Dick Cheney- Corporate Criminal

Most powerful vice president in history really

Some vice presidents have been dubbed "the most powerful vice president in American history" while they were in office.

Reporters during the Carter administration gave that title to Vice President Walter Mondale, the former U.S. senator serving in the administration of the former governor of Georgia.

When veteran Washington insider George H. W. Bush was vice president in the administration of Ronald Reagan, we got the sense that Bush was highly influential in Reagan's major policy decisions. So Bush then became the most powerful vice president in American history.

In the Clinton era, Al Gore -- another Beltway veteran in the administration of a former governor -- was often dubbed "the most powerful . . ." etc.

Those casual references made sense at the time. Each of the vice presidents had lengthy Washington experience while their bosses were former governors with impressive political resumes but novices when it came to working the gears of the federal government.

But I think the current vice president -- Dick Cheney -- may retire the title, given his vast influence in the Bush administration. He makes his predecessors look like Little Leaguers.

Former member of Congress, former White House chief of staff, former secretary of defense -- Cheney came to the job with a blue-ribbon resume of Washington experience to help out another former governor who had won the presidency.

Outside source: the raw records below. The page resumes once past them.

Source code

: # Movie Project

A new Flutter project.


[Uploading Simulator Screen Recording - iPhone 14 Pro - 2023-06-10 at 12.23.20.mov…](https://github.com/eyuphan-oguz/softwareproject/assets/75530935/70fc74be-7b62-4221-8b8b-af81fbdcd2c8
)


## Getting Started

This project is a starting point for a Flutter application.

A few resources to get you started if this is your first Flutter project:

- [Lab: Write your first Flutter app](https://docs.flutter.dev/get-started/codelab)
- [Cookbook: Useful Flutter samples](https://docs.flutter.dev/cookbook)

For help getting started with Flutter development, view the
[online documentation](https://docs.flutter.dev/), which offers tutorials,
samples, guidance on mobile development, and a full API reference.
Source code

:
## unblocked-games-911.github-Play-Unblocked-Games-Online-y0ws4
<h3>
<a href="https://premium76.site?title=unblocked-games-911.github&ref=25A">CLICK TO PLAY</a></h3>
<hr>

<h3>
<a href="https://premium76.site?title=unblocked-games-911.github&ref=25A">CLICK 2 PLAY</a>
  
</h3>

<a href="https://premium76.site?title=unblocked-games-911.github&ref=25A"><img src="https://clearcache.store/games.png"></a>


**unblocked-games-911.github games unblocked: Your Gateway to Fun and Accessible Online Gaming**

He is the Bush administration's eminence gris, wielding power behind the scene. In some ways he is also a mystery man, leaving few finger prints on administration policies, as befits a vice president who knows that his job is to help make the boss look good.

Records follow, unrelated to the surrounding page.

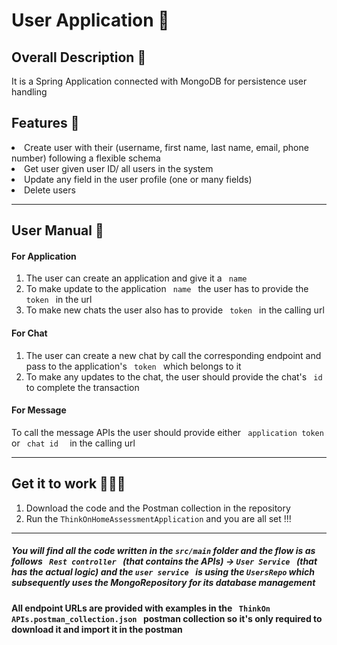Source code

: <h1> User Application  👥</h1>

<h2> Overall Description 💬 </h3>
<p> It is a Spring Application connected with MongoDB for persistence user handling</p>

<h2> Features 🧾 </h2>
<li> Create user with their (username, first name, last name, email, phone number) following a flexible schema </li>
<li> Get user given user ID/ all users in the system </li>
<li> Update any field in the user profile (one or many fields) </li>
<li> Delete users </li>

 <hr>
<h2>User Manual 📓 </h2>

<h4> For Application </h4>
<ol>
  <li> The user can create an application and give it a <code> name </code>  </li>
  <li> To make update to the application <code> name </code> the user has to provide the <code> token </code> in the url   </li>
  <li> To make new chats the user also has to provide <code> token </code> in the calling url </li> 
</ol> 

<h4> For Chat </h4>
<ol>
  <li> The user can create a new chat by call the corresponding endpoint and pass to the application's <code> token </code> which belongs to it  </li>
  <li> To make any updates to the chat, the user should provide the chat's <code> id </code> to complete the transaction </li>
</ol> 

<h4> For Message </h4>
<p> To call the message APIs the user should provide either <code> application token </code> or <code> chat id  </code> in the calling url </p>
 
<hr>
<h2> Get it to work 🔧👨‍💻 </h2>
 <ol>
  <li> Download the code and the Postman collection in the repository</li>
  <li> Run the <code>ThinkOnHomeAssessmentApplication</code> and you are all set !!!</li>
 </ol>
 <hr>
 <h5> You will find all the code written in the <code>src/main</code> folder and the flow is as follows <code> Rest controller </code> (that contains the APIs) -> <code>User Service </code> (that has the actual logic) and the <code>user service </code> is using the <code>UsersRepo</code> which subsequently uses the MongoRepository for its database management  </h5>
<h4> All endpoint URLs are provided with examples in the <code> ThinkOn APIs.postman_collection.json </code>  postman collection so it's only required to download it and import it in the postman </h4>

The super-secret Bush administration provides scant clues about Cheney's exact roles, though we know that he is the chief hawk in the White House flock and was one of the masterminds of the U.S. attack on Iraq.

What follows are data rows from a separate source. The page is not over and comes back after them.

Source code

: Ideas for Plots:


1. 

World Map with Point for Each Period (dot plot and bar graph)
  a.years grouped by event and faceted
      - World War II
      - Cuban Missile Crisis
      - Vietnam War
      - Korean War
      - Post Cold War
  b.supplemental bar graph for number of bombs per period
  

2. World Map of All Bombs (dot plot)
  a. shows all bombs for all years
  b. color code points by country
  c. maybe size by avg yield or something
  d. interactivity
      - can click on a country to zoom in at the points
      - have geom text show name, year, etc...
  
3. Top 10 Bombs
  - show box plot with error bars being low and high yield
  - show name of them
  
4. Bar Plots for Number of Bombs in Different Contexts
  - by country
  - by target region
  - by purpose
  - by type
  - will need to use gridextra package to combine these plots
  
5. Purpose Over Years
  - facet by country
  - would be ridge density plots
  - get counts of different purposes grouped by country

Despite his unique position, Cheney has no accountability. He does not hold news conferences. He did go on Sunday talk shows when the administration needed to pile on to justify its surge to war. But he's otherwise invisible to the public.

He still refuses to reveal the names of the people he chose for the White House energy task force -- and you have to wonder why. Was there something to hide?

The public's need to know more about the task force is made more urgent because of the U.S. takeover of the Iraqi oil fields and the recent electrical blackout on the East Coast and in the Midwest.

Judicial Watch, the watchdog group that has sued to get this information, was able to spring some documents from the hush-hush Cheney task force and, interestingly, they contained maps of the Iraqi oilfields.

The vice president was in the vanguard of administration officials who pumped up the war with Iraq with scary rhetoric.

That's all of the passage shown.